The Charm Offensive (Or, How to Manage Your [Offline] Reputation)

There were drunken louts having a fist-fight outside my house Saturday night. In the middle of the street, wailing on each other, screaming epithets, were a two college boys and a crowd of about 10. It was 12:30, I had been snug in my bed, reading myself to sleep. Just as I was about to reach for my cell-phone to call the cops, the crowd on either side of the louts breaks in and hauls them apart. As the loudest yeller was hauled down the street, two of my house-mates knocked on my door, and we stood watching at the window as the crowd broke up. It was scary, and made us realize we needed to do something about the atmosphere on our street.

Like many college students living off campus for the first time, we have been slow to find out who lives on our street. After living in a dorm, it’s a luxury being able to ignore the people around you. But not knowing who your neighbors are gets scary at 12:30am, with a fight outside. So, after watching to make sure everyone went back inside their houses and our housemate who had been walking home alone got back, we all went to bed.

In the morning, I had a plan.

With a stack of post-cards and some careful wording, one of my housemates and I set out to introduce ourselves to the neighborhood. The text was fairly simple:

Greetings from the ladies of The Fair! We’re loving the neighborhood and would like to get to know you. If you ever need to talk to us, come on by or call [one of our names’s and cell-phone numbers]

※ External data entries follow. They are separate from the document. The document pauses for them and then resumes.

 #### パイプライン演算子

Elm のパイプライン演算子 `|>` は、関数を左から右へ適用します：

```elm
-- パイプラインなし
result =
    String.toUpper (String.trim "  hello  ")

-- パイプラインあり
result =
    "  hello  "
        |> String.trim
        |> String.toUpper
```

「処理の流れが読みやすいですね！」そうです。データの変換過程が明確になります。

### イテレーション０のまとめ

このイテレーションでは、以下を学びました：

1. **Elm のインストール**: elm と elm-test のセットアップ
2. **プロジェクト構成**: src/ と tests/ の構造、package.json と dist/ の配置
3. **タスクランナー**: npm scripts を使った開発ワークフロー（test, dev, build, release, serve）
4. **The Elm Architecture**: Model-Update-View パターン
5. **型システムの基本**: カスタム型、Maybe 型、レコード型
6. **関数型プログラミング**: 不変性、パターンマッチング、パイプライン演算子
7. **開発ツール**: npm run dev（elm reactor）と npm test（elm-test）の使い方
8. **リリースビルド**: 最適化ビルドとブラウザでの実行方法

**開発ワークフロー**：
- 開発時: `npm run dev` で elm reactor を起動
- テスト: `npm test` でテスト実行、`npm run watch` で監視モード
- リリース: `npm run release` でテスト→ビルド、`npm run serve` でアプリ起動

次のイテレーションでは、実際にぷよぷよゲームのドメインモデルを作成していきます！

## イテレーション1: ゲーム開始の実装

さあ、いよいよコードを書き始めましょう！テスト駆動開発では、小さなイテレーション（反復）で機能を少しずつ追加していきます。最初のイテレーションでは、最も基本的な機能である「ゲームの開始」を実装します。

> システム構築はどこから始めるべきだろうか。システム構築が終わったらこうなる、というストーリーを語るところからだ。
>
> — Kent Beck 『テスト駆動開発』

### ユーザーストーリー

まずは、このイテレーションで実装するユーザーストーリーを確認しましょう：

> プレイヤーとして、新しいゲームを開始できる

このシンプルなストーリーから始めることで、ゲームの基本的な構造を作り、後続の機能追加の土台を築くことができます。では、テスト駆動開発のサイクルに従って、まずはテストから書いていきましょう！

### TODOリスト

These cards had 3 purposes:

  1. Let us introduce ourselves to our neighbors, setting ourselves apart from the loutish, drunk, and worrying college students across the way
  2. Let us meet the neighbors to whom we delivered the cards in person
  3. Give our neighbors a way to contact us if they ever had a problem–reducing our anonymity and giving them a connection to us.

A mix of neighborliness and Machiavellian scheming, these post-cards–or, The Charm Offensive–gave us a pretext to really look at our neighborhood. In delivering the cards, we met a diminutive collie, a large grass-hopper, and the a lot of tall grass on student’s lawns (and tightly cut on non-students’ lawns).

According to our neighbor across the way (one of the hosts of the previous night’s brawl) the fight had been between a tiny Archi and some large party-crashers. Our neighbor was one of a house of Architecture majors from CMU (Archis). Our neighbor explained, defensively, that a tiny Archi-lout had gotten drunk and decided to tackle total strangers on the street, who proceeded to freak out and wail on him.

I wasn’t really interested in the story behind the screaming and bad behavior outside my home, I just wanted to make sure our neighbor guaranteed it would never happen again. Instead of threatening to call the cops (which I hope was an implicit threat) we explained how the fight made us scared in our own home, and worried for our friend, walking home alone.

It was the right tact. As soon as we started using I-statements, she relaxed and started to look guilty, rather than defensive. I laid the guilt-trip on hard, and we left pretty sure she would think of us the next time she planned a party.

Living in a new house, as members of a new neighborhood, I have the opportunity to try and set (or in this case, re-set) the tone of my relationship with my neighbors. I’ll tell you how it goes.

Inspirational Quote:

Q: How can Carmelites give up freedom by vowing obedience to superiors?
A: This is a tricky question. We are used to thinking about freedom in terms of self-autonomy — being able to do whatever we want whenever we want. But this is not true freedom, but what some call caprice. This kind of freedom leads to alienation from others. But true freedom is rooted in love and that means it is interpersonal — fundamentally responsive to others. We are persons in community and to be truly free we must be truly in community with one another and with God.

A: Carmelites give up a particular kind of freedom but gain a new, deeper freedom in community. We are responsive to the needs of others and can act as one because we abide by the decisions of the community as expressed by its superiors. This is a collaborative freedom that recognizes the freedom of each as persons in community. (California Carmelites Website)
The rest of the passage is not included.